Here are the records. Write out exactly the lines between the one holding "2. 分/插复用设备(ADM):分出插入任何支路信号" and the one holding "- 操作信令:检测拥塞信息", inclusive.
** Opening Given records block **
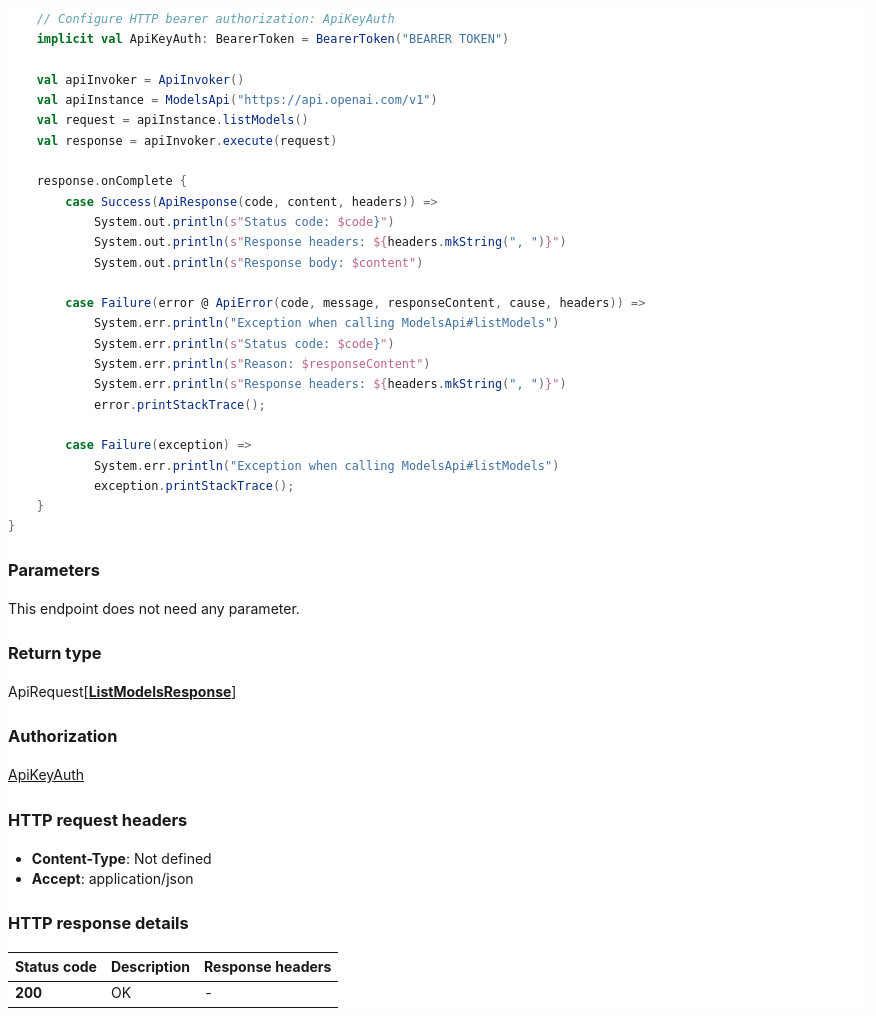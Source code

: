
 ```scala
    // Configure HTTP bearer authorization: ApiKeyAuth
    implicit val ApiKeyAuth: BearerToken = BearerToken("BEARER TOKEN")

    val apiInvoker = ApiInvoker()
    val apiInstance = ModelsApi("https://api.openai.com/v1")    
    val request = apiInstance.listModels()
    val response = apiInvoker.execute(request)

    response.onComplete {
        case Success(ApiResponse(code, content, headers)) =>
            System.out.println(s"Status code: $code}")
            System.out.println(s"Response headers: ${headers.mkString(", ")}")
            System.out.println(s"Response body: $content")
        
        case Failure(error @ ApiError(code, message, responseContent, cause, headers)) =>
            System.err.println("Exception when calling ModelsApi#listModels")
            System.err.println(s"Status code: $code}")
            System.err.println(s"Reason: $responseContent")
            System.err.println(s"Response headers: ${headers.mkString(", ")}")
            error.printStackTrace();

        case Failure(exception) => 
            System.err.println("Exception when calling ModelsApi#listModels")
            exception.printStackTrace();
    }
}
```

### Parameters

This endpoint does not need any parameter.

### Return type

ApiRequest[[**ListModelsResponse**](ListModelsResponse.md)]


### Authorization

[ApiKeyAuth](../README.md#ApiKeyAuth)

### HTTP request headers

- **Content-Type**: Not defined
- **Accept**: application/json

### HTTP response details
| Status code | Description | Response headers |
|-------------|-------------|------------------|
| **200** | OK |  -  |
** Closing Given records block **
** Opening Given records block **
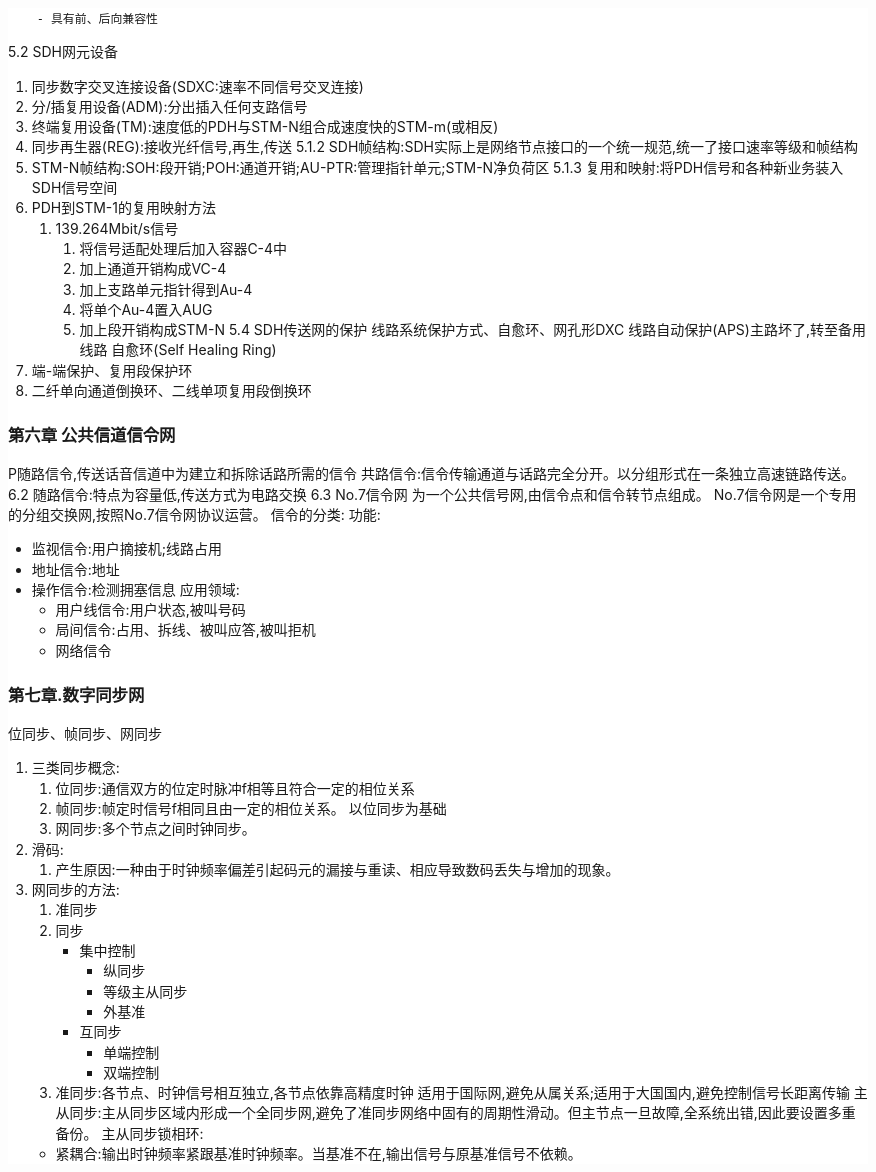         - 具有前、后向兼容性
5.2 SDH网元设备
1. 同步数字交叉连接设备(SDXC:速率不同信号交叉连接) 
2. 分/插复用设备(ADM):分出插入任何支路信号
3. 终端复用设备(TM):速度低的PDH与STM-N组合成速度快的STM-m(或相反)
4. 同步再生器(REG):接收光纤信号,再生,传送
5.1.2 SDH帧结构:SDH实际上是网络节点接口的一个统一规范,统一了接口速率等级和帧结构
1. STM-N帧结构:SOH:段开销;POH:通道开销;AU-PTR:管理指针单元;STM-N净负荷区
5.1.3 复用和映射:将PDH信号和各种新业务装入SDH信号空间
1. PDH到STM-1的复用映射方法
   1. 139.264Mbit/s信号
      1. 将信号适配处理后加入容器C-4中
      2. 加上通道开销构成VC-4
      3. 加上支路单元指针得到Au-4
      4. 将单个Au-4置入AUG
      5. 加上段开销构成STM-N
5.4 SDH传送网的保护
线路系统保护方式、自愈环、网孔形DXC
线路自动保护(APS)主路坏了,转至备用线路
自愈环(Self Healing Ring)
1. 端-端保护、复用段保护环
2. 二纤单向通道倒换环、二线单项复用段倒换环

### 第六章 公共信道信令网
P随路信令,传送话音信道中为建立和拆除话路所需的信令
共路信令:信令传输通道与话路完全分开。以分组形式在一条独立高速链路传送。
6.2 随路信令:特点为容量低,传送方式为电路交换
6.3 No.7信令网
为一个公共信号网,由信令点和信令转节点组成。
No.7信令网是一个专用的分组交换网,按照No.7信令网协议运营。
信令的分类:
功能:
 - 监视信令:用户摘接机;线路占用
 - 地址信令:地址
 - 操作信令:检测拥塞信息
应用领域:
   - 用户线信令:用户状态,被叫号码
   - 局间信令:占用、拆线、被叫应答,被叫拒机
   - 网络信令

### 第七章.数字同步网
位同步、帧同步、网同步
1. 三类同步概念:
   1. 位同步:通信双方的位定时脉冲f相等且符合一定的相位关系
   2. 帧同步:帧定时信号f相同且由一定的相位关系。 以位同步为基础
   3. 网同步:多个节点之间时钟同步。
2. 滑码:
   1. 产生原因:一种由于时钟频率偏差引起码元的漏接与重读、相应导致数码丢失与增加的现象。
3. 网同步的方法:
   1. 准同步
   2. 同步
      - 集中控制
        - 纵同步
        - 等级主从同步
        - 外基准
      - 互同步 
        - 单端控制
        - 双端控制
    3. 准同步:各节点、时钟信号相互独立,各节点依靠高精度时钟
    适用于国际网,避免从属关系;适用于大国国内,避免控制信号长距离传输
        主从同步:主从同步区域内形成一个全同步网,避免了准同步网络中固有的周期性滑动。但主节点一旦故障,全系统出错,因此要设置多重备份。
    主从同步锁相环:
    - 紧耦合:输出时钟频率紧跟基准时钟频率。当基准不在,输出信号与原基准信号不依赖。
** Closing Given records block **
## Answer section
2. 分/插复用设备(ADM):分出插入任何支路信号
3. 终端复用设备(TM):速度低的PDH与STM-N组合成速度快的STM-m(或相反)
4. 同步再生器(REG):接收光纤信号,再生,传送
5.1.2 SDH帧结构:SDH实际上是网络节点接口的一个统一规范,统一了接口速率等级和帧结构
1. STM-N帧结构:SOH:段开销;POH:通道开销;AU-PTR:管理指针单元;STM-N净负荷区
5.1.3 复用和映射:将PDH信号和各种新业务装入SDH信号空间
1. PDH到STM-1的复用映射方法
   1. 139.264Mbit/s信号
      1. 将信号适配处理后加入容器C-4中
      2. 加上通道开销构成VC-4
      3. 加上支路单元指针得到Au-4
      4. 将单个Au-4置入AUG
      5. 加上段开销构成STM-N
5.4 SDH传送网的保护
线路系统保护方式、自愈环、网孔形DXC
线路自动保护(APS)主路坏了,转至备用线路
自愈环(Self Healing Ring)
1. 端-端保护、复用段保护环
2. 二纤单向通道倒换环、二线单项复用段倒换环

### 第六章 公共信道信令网
P随路信令,传送话音信道中为建立和拆除话路所需的信令
共路信令:信令传输通道与话路完全分开。以分组形式在一条独立高速链路传送。
6.2 随路信令:特点为容量低,传送方式为电路交换
6.3 No.7信令网
为一个公共信号网,由信令点和信令转节点组成。
No.7信令网是一个专用的分组交换网,按照No.7信令网协议运营。
信令的分类:
功能:
 - 监视信令:用户摘接机;线路占用
 - 地址信令:地址
 - 操作信令:检测拥塞信息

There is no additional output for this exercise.